Once the innate immune system is activated, mechanisms to downregulate the proinflammatory response have to be launched since a continuous immune activation is maladaptive. Subsequently, the innate immune system activates the adaptive immune system, wherein T-cells have the capability to decrease the innate immune response. Indeed, we were able to show that after MI, the T-cells, which are the most important cellular parts of the adaptive immune response, were activated and increased in the lymph nodes than drain the heart. Therefore, T-cells are essential for adequate healing. For example, mice lacking CD4+ T-cells were observed to have healing defects after MI. In addition, animals without T-cells were observed to have heightened innate immune response.
Regulatory T-cells (Treg), in particular, seem to be important for the above-mentioned process, as demonstrated by the fact that Treg depletion increased mortality, whereas activation of Treg rescued the phenotype and decreased immune activation.
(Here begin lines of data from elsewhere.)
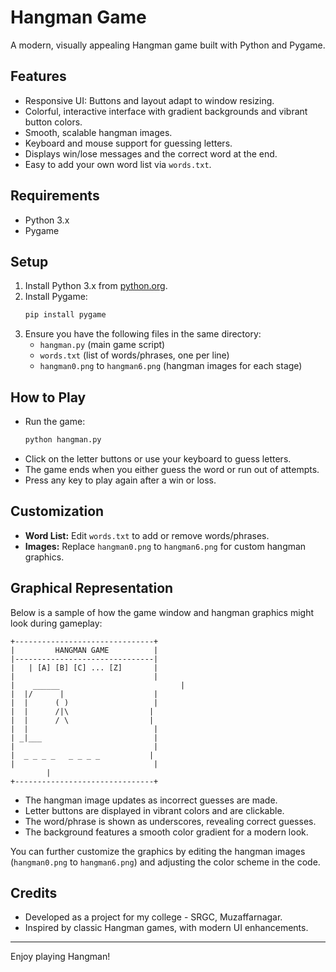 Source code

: # Hangman Game

A modern, visually appealing Hangman game built with Python and Pygame.

## Features
- Responsive UI: Buttons and layout adapt to window resizing.
- Colorful, interactive interface with gradient backgrounds and vibrant button colors.
- Smooth, scalable hangman images.
- Keyboard and mouse support for guessing letters.
- Displays win/lose messages and the correct word at the end.
- Easy to add your own word list via `words.txt`.

## Requirements
- Python 3.x
- Pygame

## Setup
1. Install Python 3.x from [python.org](https://www.python.org/downloads/).
2. Install Pygame:
   ```sh
   pip install pygame
   ```
3. Ensure you have the following files in the same directory:
   - `hangman.py` (main game script)
   - `words.txt` (list of words/phrases, one per line)
   - `hangman0.png` to `hangman6.png` (hangman images for each stage)

## How to Play
- Run the game:
  ```sh
  python hangman.py
  ```
- Click on the letter buttons or use your keyboard to guess letters.
- The game ends when you either guess the word or run out of attempts.
- Press any key to play again after a win or loss.

## Customization
- **Word List:** Edit `words.txt` to add or remove words/phrases.
- **Images:** Replace `hangman0.png` to `hangman6.png` for custom hangman graphics.

## Graphical Representation

Below is a sample of how the game window and hangman graphics might look during gameplay:

```
+-------------------------------+
|         HANGMAN GAME          |
|-------------------------------|
|   | [A] [B] [C] ... [Z]       |
|                               |
|    ______                           |
|  |/      |                    |
|  |      ( )                   |
|  |      /|\                  |
|  |      / \                  |
|  |                            |
| _|___                         |
|                               |
|  _ _ _ _   _ _ _ _           |
|                               |
        |
+-------------------------------+
```

- The hangman image updates as incorrect guesses are made.
- Letter buttons are displayed in vibrant colors and are clickable.
- The word/phrase is shown as underscores, revealing correct guesses.
- The background features a smooth color gradient for a modern look.

You can further customize the graphics by editing the hangman images (`hangman0.png` to `hangman6.png`) and adjusting the color scheme in the code.

## Credits
- Developed as a project for my college - SRGC, Muzaffarnagar.
- Inspired by classic Hangman games, with modern UI enhancements.

---
Enjoy playing Hangman!
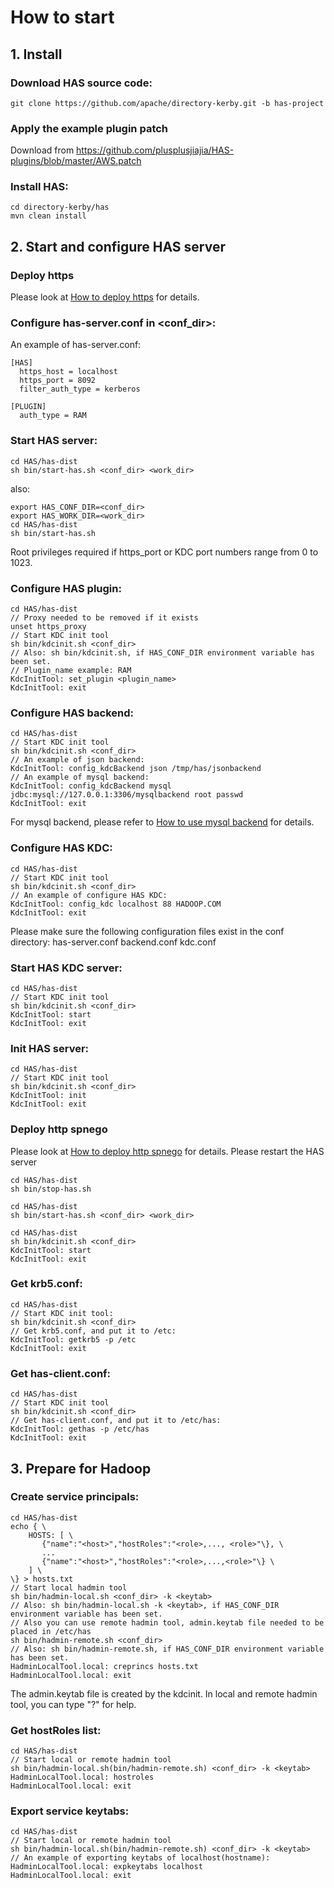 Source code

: How to start
================

## 1. Install

### Download HAS source code:
```
git clone https://github.com/apache/directory-kerby.git -b has-project
```

### Apply the example plugin patch
Download from https://github.com/plusplusjiajia/HAS-plugins/blob/master/AWS.patch

### Install HAS:
```
cd directory-kerby/has
mvn clean install
```

## 2. Start and configure HAS server

### Deploy https
Please look at [How to deploy https](https://github.com/apache/directory-kerby/blob/has-project/has/doc/deploy-https.md) for details.

### Configure has-server.conf in <conf_dir>:
An example of has-server.conf:
```
[HAS]
  https_host = localhost
  https_port = 8092
  filter_auth_type = kerberos
  
[PLUGIN]
  auth_type = RAM
```

### Start HAS server:
```
cd HAS/has-dist
sh bin/start-has.sh <conf_dir> <work_dir>
```

also:
```
export HAS_CONF_DIR=<conf_dir>
export HAS_WORK_DIR=<work_dir>
cd HAS/has-dist
sh bin/start-has.sh
```

Root privileges required if https_port or KDC port numbers range from 0 to 1023.

### Configure HAS plugin:
```
cd HAS/has-dist
// Proxy needed to be removed if it exists
unset https_proxy
// Start KDC init tool
sh bin/kdcinit.sh <conf_dir>
// Also: sh bin/kdcinit.sh, if HAS_CONF_DIR environment variable has been set.
// Plugin_name example: RAM
KdcInitTool: set_plugin <plugin_name>
KdcInitTool: exit
```

### Configure HAS backend:
```
cd HAS/has-dist
// Start KDC init tool
sh bin/kdcinit.sh <conf_dir>
// An example of json backend:
KdcInitTool: config_kdcBackend json /tmp/has/jsonbackend
// An example of mysql backend:
KdcInitTool: config_kdcBackend mysql jdbc:mysql://127.0.0.1:3306/mysqlbackend root passwd
KdcInitTool: exit
```
For mysql backend, please refer to [How to use mysql backend](https://github.com/apache/directory-kerby/blob/has-project/has/doc/mysql-backend.md) for details.

### Configure HAS KDC:
```
cd HAS/has-dist
// Start KDC init tool
sh bin/kdcinit.sh <conf_dir>
// An example of configure HAS KDC:
KdcInitTool: config_kdc localhost 88 HADOOP.COM
KdcInitTool: exit
```
Please make sure the following configuration files exist in the conf directory:
has-server.conf backend.conf kdc.conf

### Start HAS KDC server:
```
cd HAS/has-dist
// Start KDC init tool
sh bin/kdcinit.sh <conf_dir>
KdcInitTool: start
KdcInitTool: exit
```

### Init HAS server:
```
cd HAS/has-dist
// Start KDC init tool
sh bin/kdcinit.sh <conf_dir>
KdcInitTool: init
KdcInitTool: exit
```

### Deploy http spnego
Please look at [How to deploy http spnego](https://github.com/apache/directory-kerby/blob/has-project/has/doc/deploy-spnego.md) for details.
Please restart the HAS server

```
cd HAS/has-dist
sh bin/stop-has.sh

cd HAS/has-dist
sh bin/start-has.sh <conf_dir> <work_dir>

cd HAS/has-dist
sh bin/kdcinit.sh <conf_dir>
KdcInitTool: start
KdcInitTool: exit
```

### Get krb5.conf:
```
cd HAS/has-dist
// Start KDC init tool:
sh bin/kdcinit.sh <conf_dir>
// Get krb5.conf, and put it to /etc:
KdcInitTool: getkrb5 -p /etc
KdcInitTool: exit
```

### Get has-client.conf:
```
cd HAS/has-dist
// Start KDC init tool
sh bin/kdcinit.sh <conf_dir>
// Get has-client.conf, and put it to /etc/has:
KdcInitTool: gethas -p /etc/has
KdcInitTool: exit
```

## 3. Prepare for Hadoop

### Create service principals:
```
cd HAS/has-dist
echo { \
    HOSTS: [ \
       {"name":"<host>","hostRoles":"<role>,..., <role>"\}, \
       ...
       {"name":"<host>","hostRoles":"<role>,...,<role>"\} \
    ] \
\} > hosts.txt
// Start local hadmin tool
sh bin/hadmin-local.sh <conf_dir> -k <keytab>
// Also: sh bin/hadmin-local.sh -k <keytab>, if HAS_CONF_DIR environment variable has been set.
// Also you can use remote hadmin tool, admin.keytab file needed to be placed in /etc/has
sh bin/hadmin-remote.sh <conf_dir>
// Also: sh bin/hadmin-remote.sh, if HAS_CONF_DIR environment variable has been set.
HadminLocalTool.local: creprincs hosts.txt
HadminLocalTool.local: exit
```
The admin.keytab file is created by the kdcinit. In local and remote hadmin tool, you can type "?" for help.

### Get hostRoles list:
```
cd HAS/has-dist
// Start local or remote hadmin tool
sh bin/hadmin-local.sh(bin/hadmin-remote.sh) <conf_dir> -k <keytab>
HadminLocalTool.local: hostroles
HadminLocalTool.local: exit
```

### Export service keytabs:
```
cd HAS/has-dist
// Start local or remote hadmin tool
sh bin/hadmin-local.sh(bin/hadmin-remote.sh) <conf_dir> -k <keytab>
// An example of exporting keytabs of localhost(hostname):
HadminLocalTool.local: expkeytabs localhost
HadminLocalTool.local: exit
```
These findings were potentially mediated by an interaction with macrophages. We demonstrated that activated Treg can induce the development of M2 macrophages, which are important for adequate healing, a process that may be paracrine mediated (e.g., through TGF).
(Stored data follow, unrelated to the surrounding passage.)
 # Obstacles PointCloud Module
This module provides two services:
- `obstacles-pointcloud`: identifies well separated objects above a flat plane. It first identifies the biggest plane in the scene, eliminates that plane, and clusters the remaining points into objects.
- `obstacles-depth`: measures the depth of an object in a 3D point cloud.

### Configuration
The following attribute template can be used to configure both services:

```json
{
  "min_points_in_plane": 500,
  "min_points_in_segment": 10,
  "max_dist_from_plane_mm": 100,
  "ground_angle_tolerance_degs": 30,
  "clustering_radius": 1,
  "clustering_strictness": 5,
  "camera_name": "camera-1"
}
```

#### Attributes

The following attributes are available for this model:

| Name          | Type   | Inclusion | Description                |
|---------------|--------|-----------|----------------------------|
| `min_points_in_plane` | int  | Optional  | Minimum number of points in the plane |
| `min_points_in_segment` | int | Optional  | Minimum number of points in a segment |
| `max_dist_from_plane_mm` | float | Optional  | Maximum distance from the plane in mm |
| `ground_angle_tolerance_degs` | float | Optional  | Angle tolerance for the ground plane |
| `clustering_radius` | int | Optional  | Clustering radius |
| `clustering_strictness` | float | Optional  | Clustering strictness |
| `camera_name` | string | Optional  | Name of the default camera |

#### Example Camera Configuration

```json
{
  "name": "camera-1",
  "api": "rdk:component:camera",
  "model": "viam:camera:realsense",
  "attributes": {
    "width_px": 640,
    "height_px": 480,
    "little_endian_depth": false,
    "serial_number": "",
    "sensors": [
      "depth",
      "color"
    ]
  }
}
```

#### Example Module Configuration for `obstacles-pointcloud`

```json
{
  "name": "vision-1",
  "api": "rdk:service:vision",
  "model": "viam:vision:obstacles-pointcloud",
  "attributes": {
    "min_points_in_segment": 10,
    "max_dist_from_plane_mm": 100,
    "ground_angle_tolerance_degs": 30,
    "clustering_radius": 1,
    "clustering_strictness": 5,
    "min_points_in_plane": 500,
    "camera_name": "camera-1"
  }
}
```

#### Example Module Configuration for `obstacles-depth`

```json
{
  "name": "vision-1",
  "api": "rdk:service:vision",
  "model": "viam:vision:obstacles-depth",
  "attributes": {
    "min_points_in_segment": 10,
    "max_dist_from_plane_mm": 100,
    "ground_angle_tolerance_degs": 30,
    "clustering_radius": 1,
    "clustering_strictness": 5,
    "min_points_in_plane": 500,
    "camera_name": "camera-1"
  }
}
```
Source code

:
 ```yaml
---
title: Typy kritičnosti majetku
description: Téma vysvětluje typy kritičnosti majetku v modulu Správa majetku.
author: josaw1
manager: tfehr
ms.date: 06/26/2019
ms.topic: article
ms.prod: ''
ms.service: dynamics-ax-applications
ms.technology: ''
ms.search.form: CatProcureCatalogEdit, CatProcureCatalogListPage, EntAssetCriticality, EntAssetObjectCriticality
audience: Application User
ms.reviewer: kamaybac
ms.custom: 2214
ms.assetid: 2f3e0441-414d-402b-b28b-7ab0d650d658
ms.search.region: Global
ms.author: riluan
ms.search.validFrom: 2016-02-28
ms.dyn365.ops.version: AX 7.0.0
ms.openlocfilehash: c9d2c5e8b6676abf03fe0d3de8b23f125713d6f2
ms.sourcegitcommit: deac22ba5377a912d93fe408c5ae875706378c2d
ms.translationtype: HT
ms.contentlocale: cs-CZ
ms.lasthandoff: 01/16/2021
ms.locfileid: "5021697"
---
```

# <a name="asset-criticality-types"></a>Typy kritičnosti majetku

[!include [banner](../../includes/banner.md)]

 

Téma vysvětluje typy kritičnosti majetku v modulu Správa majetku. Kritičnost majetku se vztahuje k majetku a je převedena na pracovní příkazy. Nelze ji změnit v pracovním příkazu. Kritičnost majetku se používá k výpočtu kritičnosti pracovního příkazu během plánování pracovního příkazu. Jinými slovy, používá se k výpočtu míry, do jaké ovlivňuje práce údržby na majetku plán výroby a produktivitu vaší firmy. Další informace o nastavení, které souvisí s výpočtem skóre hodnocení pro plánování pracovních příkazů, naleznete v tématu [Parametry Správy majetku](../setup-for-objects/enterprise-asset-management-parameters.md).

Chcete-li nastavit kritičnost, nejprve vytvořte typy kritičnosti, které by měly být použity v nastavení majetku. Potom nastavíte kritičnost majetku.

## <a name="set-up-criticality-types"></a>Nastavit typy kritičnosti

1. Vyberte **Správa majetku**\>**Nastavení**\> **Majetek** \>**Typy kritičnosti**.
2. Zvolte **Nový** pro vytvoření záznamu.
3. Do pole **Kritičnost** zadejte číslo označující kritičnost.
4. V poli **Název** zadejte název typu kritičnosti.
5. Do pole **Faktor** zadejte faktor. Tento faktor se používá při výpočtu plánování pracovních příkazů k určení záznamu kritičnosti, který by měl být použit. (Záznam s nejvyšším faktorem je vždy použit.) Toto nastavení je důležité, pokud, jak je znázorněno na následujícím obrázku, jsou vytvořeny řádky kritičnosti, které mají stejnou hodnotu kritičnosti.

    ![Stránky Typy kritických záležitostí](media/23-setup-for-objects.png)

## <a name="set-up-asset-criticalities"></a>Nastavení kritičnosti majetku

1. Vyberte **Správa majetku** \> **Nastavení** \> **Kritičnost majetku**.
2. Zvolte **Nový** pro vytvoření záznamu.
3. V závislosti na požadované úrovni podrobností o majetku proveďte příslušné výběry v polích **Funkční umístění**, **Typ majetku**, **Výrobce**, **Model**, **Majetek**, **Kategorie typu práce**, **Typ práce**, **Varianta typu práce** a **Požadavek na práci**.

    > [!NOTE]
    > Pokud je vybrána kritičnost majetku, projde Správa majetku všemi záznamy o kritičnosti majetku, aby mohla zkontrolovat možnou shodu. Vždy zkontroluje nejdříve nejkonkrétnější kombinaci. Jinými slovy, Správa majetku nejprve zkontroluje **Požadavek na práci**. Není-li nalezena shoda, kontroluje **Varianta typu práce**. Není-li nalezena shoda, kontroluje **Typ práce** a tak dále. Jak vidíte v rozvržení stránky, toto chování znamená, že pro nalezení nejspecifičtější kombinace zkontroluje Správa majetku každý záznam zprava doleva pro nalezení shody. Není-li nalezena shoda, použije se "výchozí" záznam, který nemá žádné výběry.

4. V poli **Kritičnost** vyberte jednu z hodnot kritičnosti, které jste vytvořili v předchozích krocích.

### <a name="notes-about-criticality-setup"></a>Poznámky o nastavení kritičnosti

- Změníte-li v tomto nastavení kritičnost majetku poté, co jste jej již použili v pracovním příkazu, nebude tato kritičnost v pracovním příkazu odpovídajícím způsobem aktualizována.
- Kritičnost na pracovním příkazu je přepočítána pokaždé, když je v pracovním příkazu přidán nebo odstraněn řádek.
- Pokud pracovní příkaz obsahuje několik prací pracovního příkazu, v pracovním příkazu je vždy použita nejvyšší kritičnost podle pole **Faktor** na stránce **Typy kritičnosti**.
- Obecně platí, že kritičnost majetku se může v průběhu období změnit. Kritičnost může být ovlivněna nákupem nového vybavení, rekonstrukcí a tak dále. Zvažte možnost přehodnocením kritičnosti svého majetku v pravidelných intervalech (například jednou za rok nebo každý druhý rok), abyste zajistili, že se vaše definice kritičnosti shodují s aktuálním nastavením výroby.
In summary, after cardiac injury, such as MI, the initial response of the body is activation of the proinflammatory innate immune system. This is followed by activation of the adaptive immune system, which can, in turn, downregulate the proinflammatory response. This cycle of activation and deactivation of the immune response is necessary for adequate healing.
Activation of the immune system is not localized to the heart, but it can also be found in different organs. For example, upregulation of cytokines were demonstrated in the muscle of patients with HF. In such cases, the source of the circulating cytokines is not only cardiac. Moreover, only a small portion of the monocytes/macrophages that are found in the heart after an MI are secreted from the heart itself; rather, these infiltrating inflammatory cells come from other sources, such as the spleen and the bone marrow. Therefore, in HF, the immune system manages a complex interaction of different organs.
HF patients have a substantial number of comorbidities. We hypothesize that the presence of active comorbidities is, at least, partially mediated by inadequate activation of the immune system. For example, HF patients are often well-known to have muscle wasting, which is induced directly by proinflammatory cytokines. The above-mentioned association between depression and HF could also be mediated by the immune system. The role of the immune system in the development of depression has already been proven and is independent of HF. In one of our studies on an experimental mice model of HF, activation of the immune system in the brain was shown to produce anxiety. These data implied that interaction of the immune system with the other organs is likely to predispose individuals with HF to develop comorbidities.
The author has no conflicts of interest to declare.